Perhaps surprisingly, many boys don’t have a clear goal in mind, especially at GCSE level. They just some hazy vision of ‘doing well’ in their exams. Even at A-level, boys can be unclear of what their goal.

If we have no clear goal, it is very difficult to be motivated. What are we actually doing all this stuff for? Revision, because it isn’t new, can be boring. As my mother would have put it, it can be like ‘cold porridge, warmed up.’

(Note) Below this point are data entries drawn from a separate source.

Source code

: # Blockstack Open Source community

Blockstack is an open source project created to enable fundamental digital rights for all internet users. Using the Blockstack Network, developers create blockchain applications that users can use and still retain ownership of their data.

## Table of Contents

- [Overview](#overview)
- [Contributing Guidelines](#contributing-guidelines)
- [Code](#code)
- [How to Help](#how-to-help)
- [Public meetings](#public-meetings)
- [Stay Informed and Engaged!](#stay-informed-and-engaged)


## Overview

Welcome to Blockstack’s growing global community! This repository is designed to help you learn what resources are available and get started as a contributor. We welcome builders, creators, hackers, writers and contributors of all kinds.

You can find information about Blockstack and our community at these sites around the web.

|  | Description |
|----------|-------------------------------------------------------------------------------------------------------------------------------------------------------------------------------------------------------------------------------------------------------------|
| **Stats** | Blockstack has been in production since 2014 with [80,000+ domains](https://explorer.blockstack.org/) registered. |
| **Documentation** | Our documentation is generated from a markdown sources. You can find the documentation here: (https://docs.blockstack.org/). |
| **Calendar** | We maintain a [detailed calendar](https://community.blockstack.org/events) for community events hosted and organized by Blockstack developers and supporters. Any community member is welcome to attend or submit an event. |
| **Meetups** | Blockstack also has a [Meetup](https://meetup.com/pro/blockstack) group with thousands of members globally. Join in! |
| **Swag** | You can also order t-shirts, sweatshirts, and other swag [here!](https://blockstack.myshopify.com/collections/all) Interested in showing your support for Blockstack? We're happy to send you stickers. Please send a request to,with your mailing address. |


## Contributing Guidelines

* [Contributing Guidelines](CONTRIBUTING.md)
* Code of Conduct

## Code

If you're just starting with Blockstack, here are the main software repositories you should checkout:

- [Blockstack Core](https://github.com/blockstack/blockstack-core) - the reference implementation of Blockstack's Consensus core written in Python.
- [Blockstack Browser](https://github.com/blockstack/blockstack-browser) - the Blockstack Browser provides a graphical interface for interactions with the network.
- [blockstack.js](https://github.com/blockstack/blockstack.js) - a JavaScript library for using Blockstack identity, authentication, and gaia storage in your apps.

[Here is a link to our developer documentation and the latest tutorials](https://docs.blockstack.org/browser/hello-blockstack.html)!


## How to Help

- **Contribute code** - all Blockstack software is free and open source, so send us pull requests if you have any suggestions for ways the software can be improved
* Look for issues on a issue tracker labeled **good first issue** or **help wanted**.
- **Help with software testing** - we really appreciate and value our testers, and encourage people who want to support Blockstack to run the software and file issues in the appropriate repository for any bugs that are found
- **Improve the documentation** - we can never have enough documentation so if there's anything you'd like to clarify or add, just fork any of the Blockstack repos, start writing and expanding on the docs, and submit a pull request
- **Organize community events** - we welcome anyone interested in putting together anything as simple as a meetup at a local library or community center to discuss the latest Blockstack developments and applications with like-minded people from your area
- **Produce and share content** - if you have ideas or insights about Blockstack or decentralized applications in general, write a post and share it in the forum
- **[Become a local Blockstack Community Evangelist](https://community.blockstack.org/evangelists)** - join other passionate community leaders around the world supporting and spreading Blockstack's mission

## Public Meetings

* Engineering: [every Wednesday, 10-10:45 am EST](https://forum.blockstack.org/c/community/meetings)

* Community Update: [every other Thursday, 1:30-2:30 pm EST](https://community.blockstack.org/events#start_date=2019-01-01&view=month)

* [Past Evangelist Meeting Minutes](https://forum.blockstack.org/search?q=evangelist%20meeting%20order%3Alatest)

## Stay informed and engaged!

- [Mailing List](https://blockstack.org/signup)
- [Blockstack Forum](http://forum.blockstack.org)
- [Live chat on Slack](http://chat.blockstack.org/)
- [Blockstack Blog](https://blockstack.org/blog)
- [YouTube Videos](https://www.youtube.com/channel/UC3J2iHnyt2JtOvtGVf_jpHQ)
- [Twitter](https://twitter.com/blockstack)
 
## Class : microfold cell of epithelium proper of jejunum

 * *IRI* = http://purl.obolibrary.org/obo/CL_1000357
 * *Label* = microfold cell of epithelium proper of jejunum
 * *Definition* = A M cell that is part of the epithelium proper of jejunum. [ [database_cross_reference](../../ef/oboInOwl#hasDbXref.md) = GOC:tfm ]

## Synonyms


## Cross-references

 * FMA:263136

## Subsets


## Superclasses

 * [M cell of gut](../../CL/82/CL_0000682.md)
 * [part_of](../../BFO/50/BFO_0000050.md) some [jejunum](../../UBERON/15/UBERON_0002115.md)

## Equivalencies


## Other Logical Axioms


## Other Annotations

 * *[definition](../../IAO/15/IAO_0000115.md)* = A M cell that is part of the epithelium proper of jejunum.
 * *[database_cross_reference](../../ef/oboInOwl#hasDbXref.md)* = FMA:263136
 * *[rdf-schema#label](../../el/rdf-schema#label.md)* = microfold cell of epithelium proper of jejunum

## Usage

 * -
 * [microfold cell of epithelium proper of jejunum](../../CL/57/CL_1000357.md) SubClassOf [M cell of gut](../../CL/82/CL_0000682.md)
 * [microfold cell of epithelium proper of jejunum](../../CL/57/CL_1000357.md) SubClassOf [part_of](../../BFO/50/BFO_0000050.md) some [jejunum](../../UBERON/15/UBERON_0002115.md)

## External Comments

It can be helpful then, to help our children work out what their goals are. Long term goals are great if we’ve got them. If I want to be an actor I might have a clear plan about being in as many plays as possible, researching drama schools, extending my skills to cover singing and dance as well and attending lots of performances. But if I have no idea what I want to do as a career, it’s much harder. Then I will need to find short term goals to get me through and I may need some ‘carrots’ too! I might need small goals for the week or even for each day and learn to reward myself for achieving them.

Make it ‘Playful’

One key bit of research shows us that we will be far more motivated to achieve something if it seems like ‘play’, rather than work. I will be more likely to go for a run because I see it as ‘time for me’ or ‘time off’ than if I see it as what I must do to lose weight or get fit. Anything we can do to make revision ‘playful’ then, might help. Certainly, looking back, the only revision I can remember enjoying were the bits where my mum tested me. I’d present her with a list of dates etc and she’d ask me questions about them. Not rocket science but more fun and more effective than testing myself in my room!

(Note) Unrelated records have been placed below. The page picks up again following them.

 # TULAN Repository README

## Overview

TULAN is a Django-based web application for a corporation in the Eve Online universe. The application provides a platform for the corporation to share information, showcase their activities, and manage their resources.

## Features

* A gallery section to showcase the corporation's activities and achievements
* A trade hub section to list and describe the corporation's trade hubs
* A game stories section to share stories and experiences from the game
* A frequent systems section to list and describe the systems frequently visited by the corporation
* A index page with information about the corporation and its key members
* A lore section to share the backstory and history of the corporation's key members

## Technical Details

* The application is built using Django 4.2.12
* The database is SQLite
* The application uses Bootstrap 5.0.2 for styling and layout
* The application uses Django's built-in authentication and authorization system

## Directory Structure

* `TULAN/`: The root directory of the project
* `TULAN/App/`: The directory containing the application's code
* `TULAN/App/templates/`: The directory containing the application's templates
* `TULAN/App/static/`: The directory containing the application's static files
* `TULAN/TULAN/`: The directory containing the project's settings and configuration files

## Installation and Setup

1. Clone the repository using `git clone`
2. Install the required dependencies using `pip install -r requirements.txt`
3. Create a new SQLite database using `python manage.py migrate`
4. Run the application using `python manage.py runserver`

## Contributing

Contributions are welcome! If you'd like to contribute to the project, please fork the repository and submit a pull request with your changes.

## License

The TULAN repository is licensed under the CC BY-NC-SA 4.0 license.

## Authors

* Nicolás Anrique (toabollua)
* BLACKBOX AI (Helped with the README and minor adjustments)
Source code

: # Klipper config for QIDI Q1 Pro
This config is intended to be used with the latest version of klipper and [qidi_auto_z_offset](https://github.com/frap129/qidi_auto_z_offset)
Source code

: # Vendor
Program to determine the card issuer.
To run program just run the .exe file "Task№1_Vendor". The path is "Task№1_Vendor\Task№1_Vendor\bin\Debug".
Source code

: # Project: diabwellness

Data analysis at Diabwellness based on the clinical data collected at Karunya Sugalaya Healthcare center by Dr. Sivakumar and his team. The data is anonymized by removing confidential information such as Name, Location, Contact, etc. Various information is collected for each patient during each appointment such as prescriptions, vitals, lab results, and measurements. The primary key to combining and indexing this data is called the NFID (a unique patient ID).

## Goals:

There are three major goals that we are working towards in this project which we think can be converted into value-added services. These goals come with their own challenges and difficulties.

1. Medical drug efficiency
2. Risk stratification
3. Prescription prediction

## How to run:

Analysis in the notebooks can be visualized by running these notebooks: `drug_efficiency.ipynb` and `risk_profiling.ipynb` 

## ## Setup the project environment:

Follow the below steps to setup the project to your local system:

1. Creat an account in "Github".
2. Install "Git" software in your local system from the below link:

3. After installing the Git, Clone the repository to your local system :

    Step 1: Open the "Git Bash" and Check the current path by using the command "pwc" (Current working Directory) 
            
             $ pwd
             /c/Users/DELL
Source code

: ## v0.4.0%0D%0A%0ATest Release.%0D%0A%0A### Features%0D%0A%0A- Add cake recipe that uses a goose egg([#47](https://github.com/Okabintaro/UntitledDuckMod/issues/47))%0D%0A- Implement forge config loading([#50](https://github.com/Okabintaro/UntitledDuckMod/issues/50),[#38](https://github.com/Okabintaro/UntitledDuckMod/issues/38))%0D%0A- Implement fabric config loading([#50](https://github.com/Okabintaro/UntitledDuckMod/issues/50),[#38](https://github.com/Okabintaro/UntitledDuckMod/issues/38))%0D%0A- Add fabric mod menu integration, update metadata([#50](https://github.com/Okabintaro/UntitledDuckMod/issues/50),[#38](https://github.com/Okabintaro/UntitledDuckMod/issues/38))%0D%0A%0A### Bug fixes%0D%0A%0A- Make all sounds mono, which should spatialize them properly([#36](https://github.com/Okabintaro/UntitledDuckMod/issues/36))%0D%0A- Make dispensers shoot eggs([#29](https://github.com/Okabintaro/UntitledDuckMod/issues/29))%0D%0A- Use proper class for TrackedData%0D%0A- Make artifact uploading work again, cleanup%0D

Here are some other suggestions you might try:

  • Read a page of a text book to your son, stopping to let him fill in key gaps.
  • Get your son to select a page of a text book and then quiz him on it
  • Make card games to test vocabulary etc
  • Ask him to explain a key concept to you, and then explain it back.
  • Challenge him to explain something, only using diagrams and no speaking. See if you can explain it back to him.
  • Play ‘I know something you don’t know’ in the car. Players take it in turns to explain things they think no one else in the car will know. If someone says they know it already, other players can test this by asking them questions about it. You can design your own points system and rules eg. No single word facts.

And so on!

‘Chunk’ it

It’s also important to help your son see the task ahead in small units or ‘chunks’. If he’s despairing and seems lost in the enormity of the task, find out what his syllabus is and help him to work out exactly what he needs to know, where he’s up to with it and how much is left to do. Subject teachers can help you with this. Start ticking things off and celebrating them! You could also consider setting up the equivalent of an Advent Calendar that counts down the days till the exams start, with small at the weekends at present, but building up to every day. If fun seems to have vanished, then it needs to be built in again. None of us feels very motivated about stuff that is dull!

Basics as usual

As ever, it’s important to keep covering the basics – enough sleep, good diet, exercise and down-time. To stay motivated, we need to be well-resourced. If resources are low, it’s in our survival instinct to hunker down and not expend energy – so our motivation will slump.

An unmotivated teenager can be really hard to reach so all these bright ideas might be like seeds falling on stony ground. You can but try. There are no sure-fire solutions but if you model a pro-active, dynamic approach to the problem, you at least have a fighting chance that you’ll make some progress.

Nothing ventured, nothing gained. Let’s hope that message seeps through and helps re-ignite some fading batteries!